As we crash through each recirculating wave, I watch my bow partner grab the gunwales and yell at him to keep his paddle in the water. Each wave that breaks over the bow fills our boat a little more. Finally, when we reach the eddy out, we’re nearly full. The boat is tippy and as we cross the eddy line, no amount of bracing will hold us up. We tip slowly into the ice cold water. It’s fun. And I consider it a successful run down Island Rapids on the lower Madawaska.
Words and photos by Colin Field
It’s early June and I’m on day five of a five-day tandem canoe course at the Madawaska Kanu Centre (MKC), and today is our river trip. We’ve gone from being borderline river idiots to full-on river runners. And it’s all thanks to this incredible place and the amazing people that work here.
MKC is a staple of the Canadian paddling community. There couldn’t be a friendlier, more welcoming place to learn about whitewater paddling. Perhaps it’s because of the history here. MKC was created by Christa and Hermann Kerckhoff back in August of 1972. They’d immigrated to Canada from Germany in the late Fifties and fallen in love with whitewater paddling, both winning Canadian championship titles. They wanted to introduce more people to the sport. The section of the Madawaska River downstream of Bark Lake Dam was the perfect spot for the centre and a partnership with Ontario Power Generation (that continues to this day) meant scheduled water releases throughout the summer.

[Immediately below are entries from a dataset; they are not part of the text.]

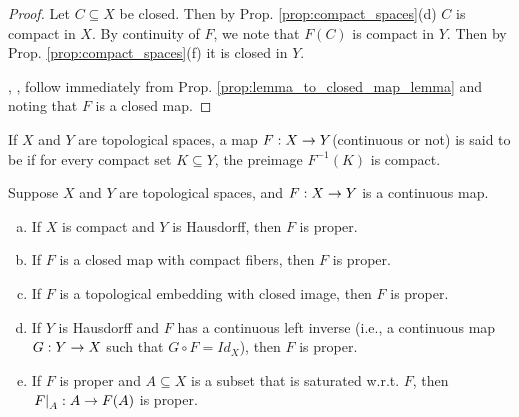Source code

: \documentclass[11pt,a4paper]{article}
\begin{document}
\begin{proof}
 Let $C\subseteq X$ be closed. Then by Prop. \ref{prop:compact_spaces}(d) $C$ is compact in $X$. By continuity of $F$, we note that $F(C)$ is compact in $Y$. Then by Prop. \ref{prop:compact_spaces}(f) it is closed in $Y$. 

, ,  follow immediately from Prop. \ref{prop:lemma_to_closed_map_lemma} and noting that $F$ is a closed map.
\end{proof}

\begin{mydef}
If $X$ and $Y$ are topological spaces, a map $F:X\rightarrow Y$(continuous or not) is said to be  if for every compact set $K\subseteq Y$, the preimage $F^{-1}(K)$ is compact.
\end{mydef}

\begin{prop}
Suppose $X$ and $Y$ are topological spaces, and $F:X\rightarrow Y$ is a continuous map.
\begin{enumerate}[(a)]
    \item If $X$ is compact and $Y$ is Hausdorff, then $F$ is proper.
    \item If $F$ is a closed map with compact fibers, then $F$ is proper.
    \item If $F$ is a topological embedding with closed image, then $F$ is proper.
    \item If $Y$ is Hausdorff and $F$ has a continuous left inverse (i.e., a continuous map $G:Y\rightarrow X$ such that $G\circ F = Id_X$), then $F$ is proper.
    \item If $F$ is proper and $A\subseteq X$ is a subset that is saturated w.r.t. $F$, then $\left.F\right|_{A}:A\rightarrow F(A)$ is proper.
\end{enumerate}
\end{prop}
\end{document}
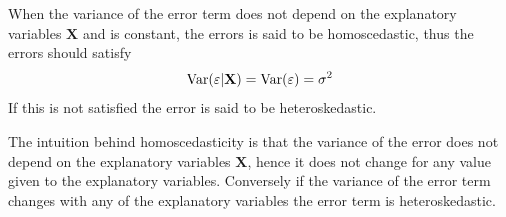 \begin{definition}
When the variance of the error term does not depend on the explanatory variables $\mathbf{X}$ and is constant, the errors is said to be homoscedastic, thus the errors should satisfy
\begin{align*}
    \operatorname{\text{Var}}(\varepsilon | \mathbf{X}) = \operatorname{\text{Var}}(\varepsilon) = \sigma^2
\end{align*}
If this is not satisfied the error is said to be heteroskedastic. 
\end{definition}
The intuition behind homoscedasticity is that the variance of the error does not depend on the explanatory variables $\mathbf{X}$, hence it does not change for any value given to the explanatory variables. Conversely if the variance of the error term changes with any of the explanatory variables the error term is heteroskedastic. 

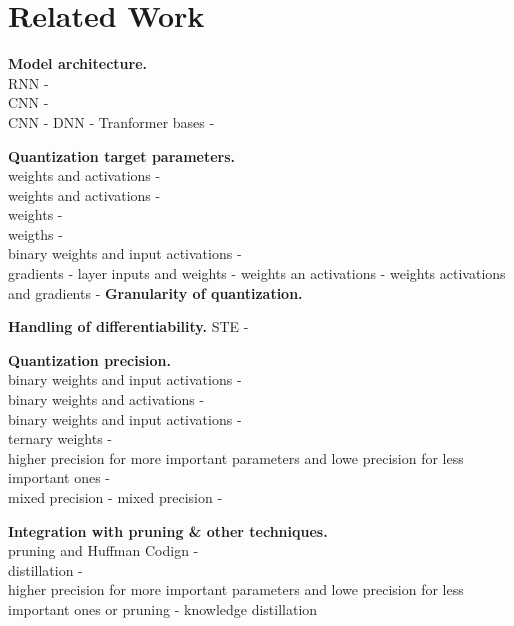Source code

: \chapter{Related Work\label{cha:chapter5}}

\noindent
\textbf{Model architecture.}\\
RNN - \cite{ott2016rnn}\\
CNN - \cite{rastegari2016xnor}\\
CNN - \cite{courbariaux2015binaryconnect}
DNN - \cite{yunchao2014compressing}
Tranformer bases - \cite{kim2021ibert}

\noindent
\textbf{Quantization target parameters.}\\
weights and activations - \cite{krishnamoorthi2018quantizing}\\
weights and activations - \cite{hubara2016qnn}\\
weights - \cite{polino2018modelcompression}\\
weigths - \cite{ott2016rnn}\\
binary weights and input activations - \cite{rastegari2016xnor}\\
gradients - \cite{shuchang2016dorafenet}
layer inputs and weights - \cite{Edouard2022SPIQ} 
weights an activations -  \cite{DBLP:conf/eccv/ZhangYYH18}
weights activations and gradients - \cite{shuchang2016dorafenet}
\noindent
\textbf{Granularity of quantization.}

\noindent
\textbf{Handling of differentiability.}
STE -  \cite{DBLP:conf/eccv/ZhangYYH18}

\noindent
\textbf{Quantization precision.}\\
binary weights and input activations - \cite{courbariaux2015binaryconnect}\\
binary weights and activations - \cite{hubara2016qnn}\\
binary weights and input activations - \cite{rastegari2016xnor}\\
ternary weights - \cite{ott2016rnn}\\
higher precision for more important parameters and lowe precision for less important ones - \cite{soroosh2018adaptive}\\
mixed precision - \cite{DBLP:conf/eccv/WangLGAC22}
mixed precision - \cite{DBLP:journals/ijcv/DongNLCSZ19}

\noindent
\textbf{Integration with pruning \& other techniques.}\\
pruning and Huffman Codign - \cite{han2016deepcompression}\\
distillation - \cite{polino2018modelcompression}\\
higher precision for more important parameters and lowe precision for less important ones or pruning - \cite{soroosh2018adaptive}
knowledge distillation \cite{DBLP:conf/eccv/WeiPQOY18}

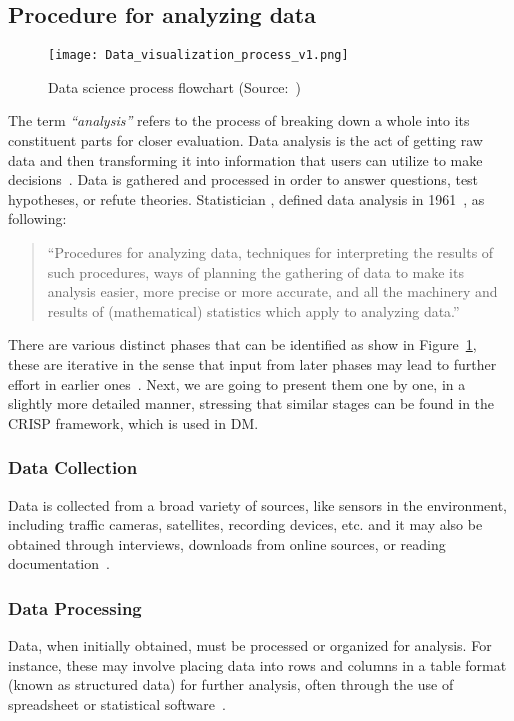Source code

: \subsection{Procedure for analyzing data}
\label{subsect:data_analysis_proc}
\begin{figure}[ht]
    \centering
    \texttt{[image: Data\_visualization\_process\_v1.png]}
    \caption{Data science process flowchart (Source:~\cite{Book:doing_data_science})}
    \label{fig:data-science-flowchart}
\end{figure}
The term \textit{``analysis''} refers to the process of breaking down a whole into its constituent parts for closer evaluation.
Data analysis is the act of getting raw data and then transforming it into information that users can utilize to make decisions~\cite{Book:sbrown_2014_transforming}.
Data is gathered and processed in order to answer questions, test hypotheses, or refute theories.
Statistician \citeauthor{Article:future_of_data_tukey}, defined data analysis in 1961~\cite{Article:future_of_data_tukey}, as following:
\begin{quote}
    ``Procedures for analyzing data, techniques for interpreting the results of such procedures, ways of planning the gathering of data to make its analysis easier,
    more precise or more accurate, and all the machinery and results of (mathematical) statistics which apply to analyzing data.''
\end{quote}
There are various distinct phases that can be identified as show in Figure~\ref{fig:data-science-flowchart}, these are iterative in the sense that input from later phases may lead to further effort in earlier ones~\cite{Book:doing_data_science}.
Next, we are going to present them one by one, in a slightly more detailed manner, stressing that similar stages can be found in the \ac{CRISP} framework, which is used in \acl{DM}.

\subsubsection{Data Collection}
Data is collected from a broad variety of sources, like sensors in the environment, including traffic cameras, satellites, recording devices, etc. and
it may also be obtained through interviews, downloads from online sources, or reading documentation~\cite{Book:doing_data_science}.

\subsubsection{Data Processing}
Data, when initially obtained, must be processed or organized for analysis.
For instance, these may involve placing data into rows and columns in a table format (known as structured data) for further analysis, often through the use of spreadsheet or statistical software~\cite{Book:doing_data_science}.

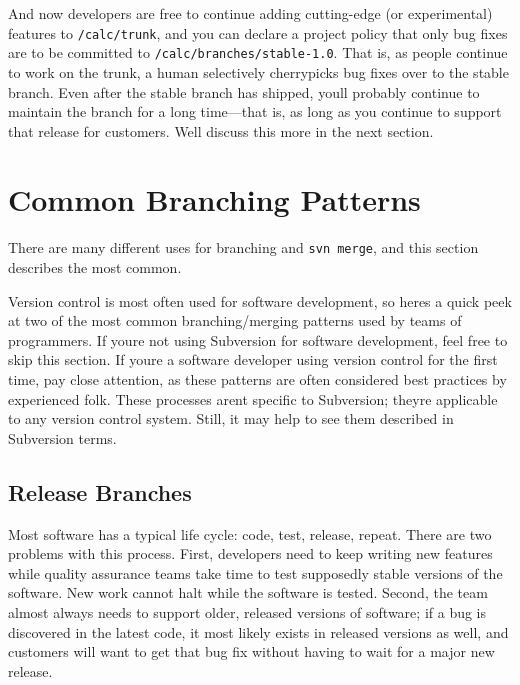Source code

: And now developers are free to continue adding cutting-edge (or
experimental) features to \texttt{/calc/trunk}, and you can declare a
project policy that only bug fixes are to be committed to
\texttt{/calc/branches/stable-1.0}. That is, as people continue to work
on the trunk, a human selectively cherrypicks bug fixes over to the
stable branch. Even after the stable branch has shipped,
you\textquotesingle ll probably continue to maintain the branch for a
long time---that is, as long as you continue to support that release for
customers. We\textquotesingle ll discuss this more in the next section.

\section{Common Branching
Patterns}\label{svn.branchmerge.commonpatterns}

There are many different uses for branching and \texttt{svn\ merge}, and
this section describes the most common.

Version control is most often used for software development, so
here\textquotesingle s a quick peek at two of the most common
branching/merging patterns used by teams of programmers. If
you\textquotesingle re not using Subversion for software development,
feel free to skip this section. If you\textquotesingle re a software
developer using version control for the first time, pay close attention,
as these patterns are often considered best practices by experienced
folk. These processes aren\textquotesingle t specific to Subversion;
they\textquotesingle re applicable to any version control system. Still,
it may help to see them described in Subversion terms.

\subsection{Release
Branches}\label{svn.branchmerge.commonpatterns.release}

Most software has a typical life cycle: code, test, release, repeat.
There are two problems with this process. First, developers need to keep
writing new features while quality assurance teams take time to test
supposedly stable versions of the software. New work cannot halt while
the software is tested. Second, the team almost always needs to support
older, released versions of software; if a bug is discovered in the
latest code, it most likely exists in released versions as well, and
customers will want to get that bug fix without having to wait for a
major new release.

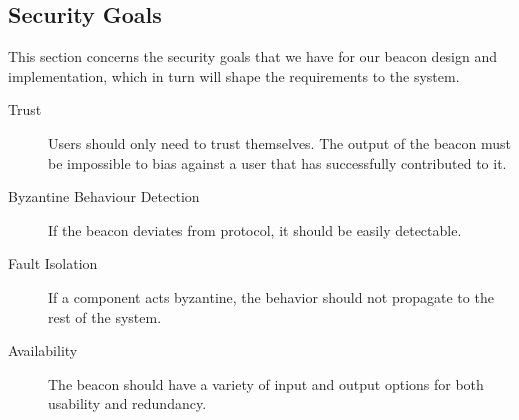 \subsection{Security Goals}
This section concerns the security goals that we have for our beacon design and implementation, which in turn will shape the requirements to the system. 

\begin{description}
    \item [Trust] Users should only need to trust themselves. The output of the beacon must be impossible to bias against a user that has successfully contributed to it. 
    \item [Byzantine Behaviour Detection] If the beacon deviates from protocol, it should be easily detectable.  
    \item [Fault Isolation] If a component acts byzantine, the behavior should not propagate to the rest of the system. 
    \item [Availability] The beacon should have a variety of input and output options for both usability and redundancy. 
\end{description}

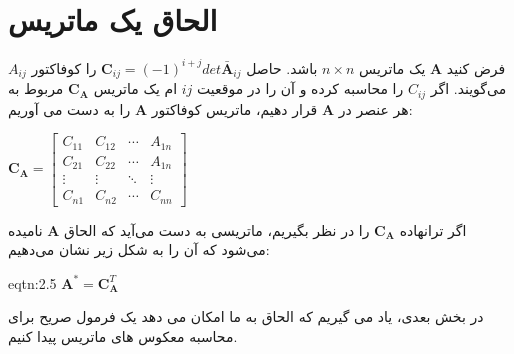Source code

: \section{\textbf{الحاق یک ماتریس}}
\label{sec:2.6}
{
    \Large
    \begin{spacing}{1.5}
        فرض کنید $\textbf{A}$ یک ماتریس $n\times n$ باشد. حاصل $\textbf{C}_{ij}=(-1)^{i+j}det\bar{\textbf{A}}_{ij}$ را کوفاکتور $A_{ij}$ می‌گویند.
        اگر $C_{ij}$ را محاسبه کرده و آن را در موقعیت $ij$ ام یک ماتریس $\textbf{C}_{\textbf{A}}$ مربوط به هر عنصر در $\textbf{A}$ قرار دهیم، ماتریس کوفاکتور $\textbf{A}$ را به دست می آوریم:

        \begin{center}
            $\textbf{C}_{\textbf{A}}=\begin{bmatrix}
                                         C_{11} & C_{12} & \cdots & A_{1n} \\
                                         C_{21} & C_{22} & \cdots & A_{1n} \\
                                         \vdots & \vdots & \ddots & \vdots \\
                                         C_{n1} & C_{n2} & \cdots & C_{nn}
            \end{bmatrix}$
        \end{center}

        اگر ترانهاده $\textbf{C}_{\textbf{A}}$ را در نظر بگیریم، ماتریسی به دست می‌آید که الحاق $\textbf{A}$ نامیده می‌شود که آن را به شکل زیر نشان می‌دهیم:

        \begin{eqtn}{eqtn:2.5}
            \centering
            $\textbf{A}^{*}=\textbf{C}^{T}_{\textbf{A}}$
        \end{eqtn}

        در بخش بعدی، یاد می گیریم که الحاق به ما امکان می دهد یک فرمول صریح برای محاسبه معکوس های ماتریس پیدا کنیم.
    \end{spacing}
}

That first summer saw 25 students come from across North America. Instructors were all world champions. These early classes, modelled on the ski school concept from the Kerckhoff’s native Germany, divided students into skill level classes. The wilderness resort combined good food with great instruction and a welcoming atmosphere. And those core concepts remain to this day.
Now the centre is managed by Claudia Kerckhoff-Van Wijk and Dirk Van Wijk. Claudia, the daughter of Christa and Hermann Kerckhoff, grew up at MKC. And like her parents, she became a Canadian paddling champion, ten times over. Dirk, formerly a northern river guide for Blackfeather Wilderness Adventures, met Claudia in an eddy on the Gull River in 1979. They married in 1985 and took over MKC in 1988. They’re still very much involved in day-to-day operations, and their daughters, Katrina and Stefani Van Wijk are now part of the summer instructor roster. Katrina holds three Canadian championship titles and Stefani is a guide with Blackfeather. So when you’re learning to paddle at MKC you are, without a doubt, learning from the best.
“All you need to do is show up, be ready to get in the boat and be ready to get wet. There’s nothing to think about except whitewater.”
With courses for everyone from the absolute beginner to seasoned river rat, they offer courses for tandem canoeing, solo canoeing, kayaking and SUP. There are weekend courses, women’s retreats, and instructor certificate courses, which can all be catered to any budget; stay in one of their cabanas with a full meal plan, or stay in your own tent and cook your own meals.
If you’re in the cabana, just think of this as an all-inclusive resort: everything is taken care of. All you need to do is show up, be ready to get in the boat and be ready to get wet. There is nothing to think about except whitewater. Instructors will teach strokes like prys, draws and forward strokes. You’ll learn how to enter and exit flowing water. You’ll learn how to safely swim down a section of whitewater. They’ll use video to analyze your stroke, and help you perfect it (a lifelong pursuit). You’ll learn rescue techniques, river etiquette and acronyms for reading sections of river. They’ll teach you what you need to know to paddle whitewater.
‘It’s on my drive home that it finally hits me. “Holy shite,” I say to myself out loud. “That was awesome. Paddling whitewater is so freaking fun!”
Over the previous five days, I think I’ve been too busy learning, concentrating and thinking. Today, we let it all hang out. We paddled every challenging rapid in the Lower Madawaska Provincial Park, some of which were Class III. And it was super, super fun (even the rapids I ended up swimming through).
The Madawaska Kanu Centre was the first whitewater paddling school in the world and remains one of the best. My bowman came from California. There are people from all over North America in my five-day course. It’s easy to see why; if you’ve ever wanted to learn to paddle in whitewater, this is the place to do it. And it’s only 3.5 hours from Yonge and Bloor.